*The task*
Each line of the data below that includes the string "project" must be copied.

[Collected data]
>>>
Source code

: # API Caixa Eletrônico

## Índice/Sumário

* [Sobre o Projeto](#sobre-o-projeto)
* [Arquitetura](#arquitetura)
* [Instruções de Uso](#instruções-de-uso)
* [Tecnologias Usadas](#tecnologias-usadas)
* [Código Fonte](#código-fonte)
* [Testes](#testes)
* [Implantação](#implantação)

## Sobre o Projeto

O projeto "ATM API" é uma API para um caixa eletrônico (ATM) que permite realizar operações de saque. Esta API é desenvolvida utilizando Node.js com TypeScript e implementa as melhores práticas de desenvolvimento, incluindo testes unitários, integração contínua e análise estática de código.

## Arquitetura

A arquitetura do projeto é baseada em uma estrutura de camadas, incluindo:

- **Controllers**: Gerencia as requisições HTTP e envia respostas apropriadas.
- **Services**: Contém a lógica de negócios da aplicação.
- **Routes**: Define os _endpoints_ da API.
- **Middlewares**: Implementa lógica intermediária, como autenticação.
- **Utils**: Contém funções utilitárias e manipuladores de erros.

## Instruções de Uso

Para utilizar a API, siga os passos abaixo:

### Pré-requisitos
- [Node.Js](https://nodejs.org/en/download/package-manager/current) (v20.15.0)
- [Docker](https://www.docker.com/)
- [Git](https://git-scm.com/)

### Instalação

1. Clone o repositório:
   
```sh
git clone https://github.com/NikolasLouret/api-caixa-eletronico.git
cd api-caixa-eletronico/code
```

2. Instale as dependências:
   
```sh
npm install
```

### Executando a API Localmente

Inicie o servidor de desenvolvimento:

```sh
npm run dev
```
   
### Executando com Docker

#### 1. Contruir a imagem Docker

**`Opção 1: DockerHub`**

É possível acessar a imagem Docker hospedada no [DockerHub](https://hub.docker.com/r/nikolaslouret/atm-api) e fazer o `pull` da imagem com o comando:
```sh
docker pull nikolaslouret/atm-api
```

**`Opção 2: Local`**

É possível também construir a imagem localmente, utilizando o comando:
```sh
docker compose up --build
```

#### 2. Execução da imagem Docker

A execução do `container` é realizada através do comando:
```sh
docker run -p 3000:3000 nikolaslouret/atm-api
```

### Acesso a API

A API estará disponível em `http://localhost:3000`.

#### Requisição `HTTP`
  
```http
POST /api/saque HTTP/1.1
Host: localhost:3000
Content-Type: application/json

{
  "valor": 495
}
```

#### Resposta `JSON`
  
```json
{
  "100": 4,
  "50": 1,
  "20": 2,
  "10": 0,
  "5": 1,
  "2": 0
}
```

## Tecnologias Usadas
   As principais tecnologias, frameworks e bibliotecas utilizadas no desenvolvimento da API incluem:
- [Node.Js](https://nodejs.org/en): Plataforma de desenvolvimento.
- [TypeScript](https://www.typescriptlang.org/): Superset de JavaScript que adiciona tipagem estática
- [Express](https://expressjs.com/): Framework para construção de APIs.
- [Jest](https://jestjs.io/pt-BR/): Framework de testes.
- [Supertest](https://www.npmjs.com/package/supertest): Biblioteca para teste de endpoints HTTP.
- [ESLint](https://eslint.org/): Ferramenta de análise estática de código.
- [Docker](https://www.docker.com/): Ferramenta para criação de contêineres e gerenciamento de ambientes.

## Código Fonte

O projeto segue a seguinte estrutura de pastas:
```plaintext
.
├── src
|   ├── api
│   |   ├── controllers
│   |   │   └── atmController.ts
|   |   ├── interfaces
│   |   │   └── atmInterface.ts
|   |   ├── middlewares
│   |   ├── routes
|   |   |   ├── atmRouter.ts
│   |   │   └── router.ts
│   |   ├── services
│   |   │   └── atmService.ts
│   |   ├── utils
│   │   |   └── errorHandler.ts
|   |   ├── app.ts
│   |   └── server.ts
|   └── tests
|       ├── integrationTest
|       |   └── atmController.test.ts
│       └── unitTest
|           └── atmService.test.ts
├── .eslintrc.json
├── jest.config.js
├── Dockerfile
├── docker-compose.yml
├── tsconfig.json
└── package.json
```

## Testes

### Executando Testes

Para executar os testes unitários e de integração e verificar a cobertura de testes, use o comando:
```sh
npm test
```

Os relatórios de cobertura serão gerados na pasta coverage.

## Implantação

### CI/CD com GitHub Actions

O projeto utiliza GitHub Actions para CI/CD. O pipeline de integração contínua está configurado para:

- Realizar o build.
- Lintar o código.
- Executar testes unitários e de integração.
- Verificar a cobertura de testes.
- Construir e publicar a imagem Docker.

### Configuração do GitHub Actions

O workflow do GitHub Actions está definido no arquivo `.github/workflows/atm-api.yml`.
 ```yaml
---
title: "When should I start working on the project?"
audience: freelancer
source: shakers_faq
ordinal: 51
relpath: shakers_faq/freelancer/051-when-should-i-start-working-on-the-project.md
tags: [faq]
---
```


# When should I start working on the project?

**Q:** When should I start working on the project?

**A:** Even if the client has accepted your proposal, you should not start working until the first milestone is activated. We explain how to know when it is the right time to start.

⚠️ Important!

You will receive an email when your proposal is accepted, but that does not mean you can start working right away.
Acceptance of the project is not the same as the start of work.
<<<
*Task output*
title: "When should I start working on the project?"
relpath: shakers_faq/freelancer/051-when-should-i-start-working-on-the-project.md
# When should I start working on the project?
**Q:** When should I start working on the project?
Acceptance of the project is not the same as the start of work.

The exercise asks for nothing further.